ビジネス・イノベーション・技能省(BIS)の2015年6月1日付発表記事では、ロンドンで開催された国際高等教育に関する会議”Going Global 2015″におけるジョー・ジョンソン(Jo Johnson)新BIS大学・科学担当閣外大臣の講演内容を報じている。概要は以下のとおり。

ブリティッシュ・カウンシルの調査によると、現在英国学生の3分の1以上が海外留学に関心を有している。実際に留学する学生数も増えており、昨年は2万9,000人であった。今後もさらに増やしていく必要がある。英国産業連盟(CBI)の調査では、英国企業は英国の学卒者の総合的な語学力に不満を持ち、彼らの文化的意識が一般的に低いことに失望している。グローバル化した世界に備えるべく、さらなる努力をしなければならない。

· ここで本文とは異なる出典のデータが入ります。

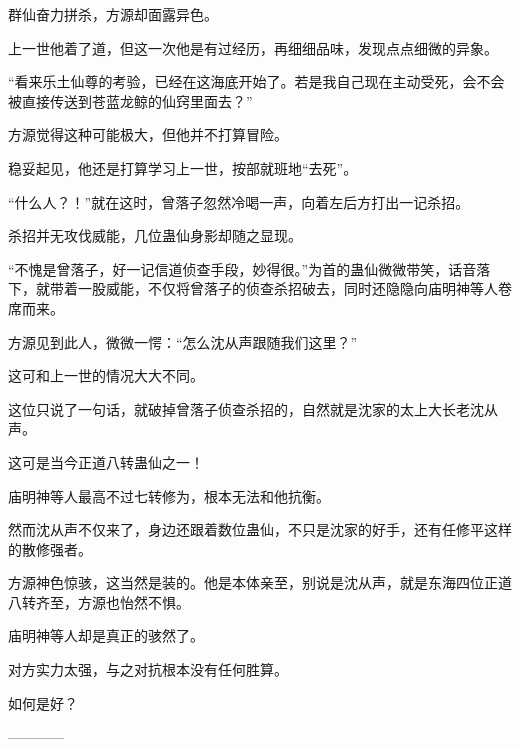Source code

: \begin{this_body}
群仙奋力拼杀，方源却面露异色。

上一世他着了道，但这一次他是有过经历，再细细品味，发现点点细微的异象。

“看来乐土仙尊的考验，已经在这海底开始了。若是我自己现在主动受死，会不会被直接传送到苍蓝龙鲸的仙窍里面去？”

方源觉得这种可能极大，但他并不打算冒险。

稳妥起见，他还是打算学习上一世，按部就班地“去死”。

“什么人？！”就在这时，曾落子忽然冷喝一声，向着左后方打出一记杀招。

杀招并无攻伐威能，几位蛊仙身影却随之显现。

“不愧是曾落子，好一记信道侦查手段，妙得很。”为首的蛊仙微微带笑，话音落下，就带着一股威能，不仅将曾落子的侦查杀招破去，同时还隐隐向庙明神等人卷席而来。

方源见到此人，微微一愕：“怎么沈从声跟随我们这里？”

这可和上一世的情况大大不同。

这位只说了一句话，就破掉曾落子侦查杀招的，自然就是沈家的太上大长老沈从声。

这可是当今正道八转蛊仙之一！

庙明神等人最高不过七转修为，根本无法和他抗衡。

然而沈从声不仅来了，身边还跟着数位蛊仙，不只是沈家的好手，还有任修平这样的散修强者。

方源神色惊骇，这当然是装的。他是本体亲至，别说是沈从声，就是东海四位正道八转齐至，方源也怡然不惧。

庙明神等人却是真正的骇然了。

对方实力太强，与之对抗根本没有任何胜算。

如何是好？

------------

\end{this_body}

EUの「エラスムス・プログラム」やブリティッシュ・カウンシルの”Generation UK Programme”(2020年までに中国に8万人、インドに2万5,000人の学生を送る目的の)に対する強い要請を歓迎する。このような重要プログラムに基づいて、学生の雇用可能性の向上及び英国の海外との連携支援を図る必要がある。

●外国からの留学生を歓迎

当然ながら、外国から英国への留学生も高く評価する。最も優秀な外国人学生を得ようと、競争は激しくなっていると認識している。英国の優れた教育制度が優秀な頭脳を絶えず引きつける磁石となるよう、引き続き努力する。

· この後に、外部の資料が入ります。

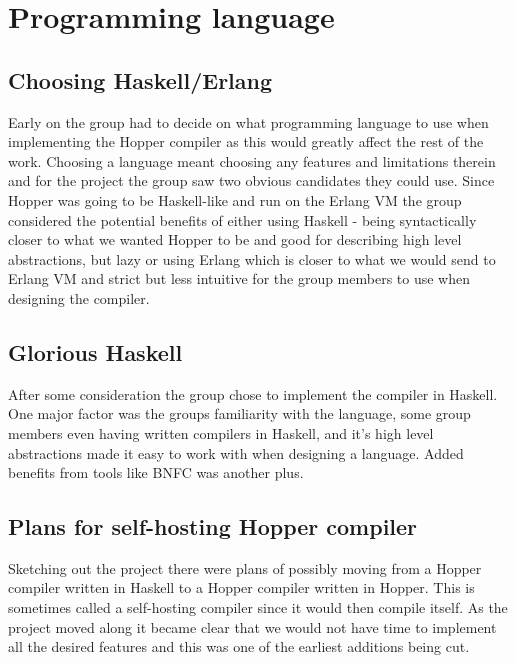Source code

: \section{Programming language}


\subsection{Choosing Haskell/Erlang}

Early on the group had to decide on what programming language to use when implementing the Hopper compiler as this would greatly affect the rest of the work. Choosing a language meant choosing any features and limitations therein and for the project the group saw two obvious candidates they could use. Since Hopper was going to be Haskell-like and run on the Erlang VM the group considered the potential benefits of either using Haskell - being syntactically closer to what we wanted Hopper to be and good for describing high level abstractions, but lazy or using Erlang which is closer to what we would send to Erlang VM and strict but less intuitive for the group members to use when designing the compiler.


\subsection{Glorious Haskell}

After some consideration the group chose to implement the compiler in Haskell. One major factor was the groups familiarity with the language, some group members even having written compilers in Haskell, and it's high level abstractions made it easy to work with when designing a language. Added benefits from tools like BNFC was another plus.

\subsection{Plans for self-hosting Hopper compiler}

Sketching out the project there were plans of possibly moving from a Hopper compiler written in Haskell to a Hopper compiler written in Hopper. This is sometimes called a self-hosting compiler since it would then compile itself. As the project moved along it became clear that we would not have time to implement all the desired features and this was one of the earliest additions being cut.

現在、高等教育(HE)の外国人学生は43万5,000人を超え、大学生5人のうち約1人が外国からの留学生である。彼らは世界的にも質の高い教育や研究の機会を求めて英国にやって来る。ロンドンには世界の他のどの都市よりも多くの一流大学が存在する。世界の上位10大学のうち4大学を擁し、米国に次ぐ第2位である。英国の研究基盤は世界のトップレベルで、大学も世界有数の大学であり、英国は世界でも最も聡明な頭脳を育成し引き寄せる国である。ノーベル賞によるランクでも世界第2位である。

●英国にとっての利益

外国からの留学生は英国の研究能力の一端を担う。彼らが授業料として支払う39億ポンドは、大学のトップレベルの施設や設備への投資に役立つ。留学生はまた、英国内の需要だけでは十分に維持できない、講座への需要を高める。その結果、学生全員がより広範囲の講座を利用できるようになり、戦略的に重要な講座も開催可能となる。

留学生はとりわけ、英国における最高級のSTEM教育の維持に役立っている。工学技術等の学科の大学院生の47%がEU域外からの留学生である。

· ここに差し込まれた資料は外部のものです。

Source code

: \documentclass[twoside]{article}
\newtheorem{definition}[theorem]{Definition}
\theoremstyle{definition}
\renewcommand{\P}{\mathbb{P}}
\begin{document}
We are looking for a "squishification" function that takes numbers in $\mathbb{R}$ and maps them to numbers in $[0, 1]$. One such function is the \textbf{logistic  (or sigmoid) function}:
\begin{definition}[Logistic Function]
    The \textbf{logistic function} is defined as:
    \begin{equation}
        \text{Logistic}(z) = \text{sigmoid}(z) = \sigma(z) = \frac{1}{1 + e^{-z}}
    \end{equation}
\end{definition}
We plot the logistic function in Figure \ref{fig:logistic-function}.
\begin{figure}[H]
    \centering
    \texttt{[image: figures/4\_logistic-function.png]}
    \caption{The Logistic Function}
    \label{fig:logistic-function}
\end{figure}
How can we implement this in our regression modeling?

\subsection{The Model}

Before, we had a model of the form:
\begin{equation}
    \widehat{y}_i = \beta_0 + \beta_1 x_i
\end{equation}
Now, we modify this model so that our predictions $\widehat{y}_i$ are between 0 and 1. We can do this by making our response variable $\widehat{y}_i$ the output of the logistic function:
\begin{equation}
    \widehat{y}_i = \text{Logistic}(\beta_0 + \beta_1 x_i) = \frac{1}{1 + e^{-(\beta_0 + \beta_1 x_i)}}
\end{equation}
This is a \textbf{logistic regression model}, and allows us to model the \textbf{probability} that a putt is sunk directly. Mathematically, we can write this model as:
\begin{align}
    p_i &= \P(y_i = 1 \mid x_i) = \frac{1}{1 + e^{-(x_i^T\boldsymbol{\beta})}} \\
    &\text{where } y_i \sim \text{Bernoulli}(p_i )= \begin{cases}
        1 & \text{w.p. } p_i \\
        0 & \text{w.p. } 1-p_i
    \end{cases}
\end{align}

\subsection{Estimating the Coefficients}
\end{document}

今日の留学生は明日の世界の指導者である。彼らは友情と信義を母国に持ち帰り、そられが後に、取引上での繋がり、文化的な絆、外交上の連繋になる。留学生の80%近くが、英国との職業上の関係の発展を期待している。

留学生からの直接的な経済的利益も現実にあり、EU域外からの留学生100人当たり45件のフルタイム相当の雇用が創出され、英国企業では460万ポンドのビジネスが生じている。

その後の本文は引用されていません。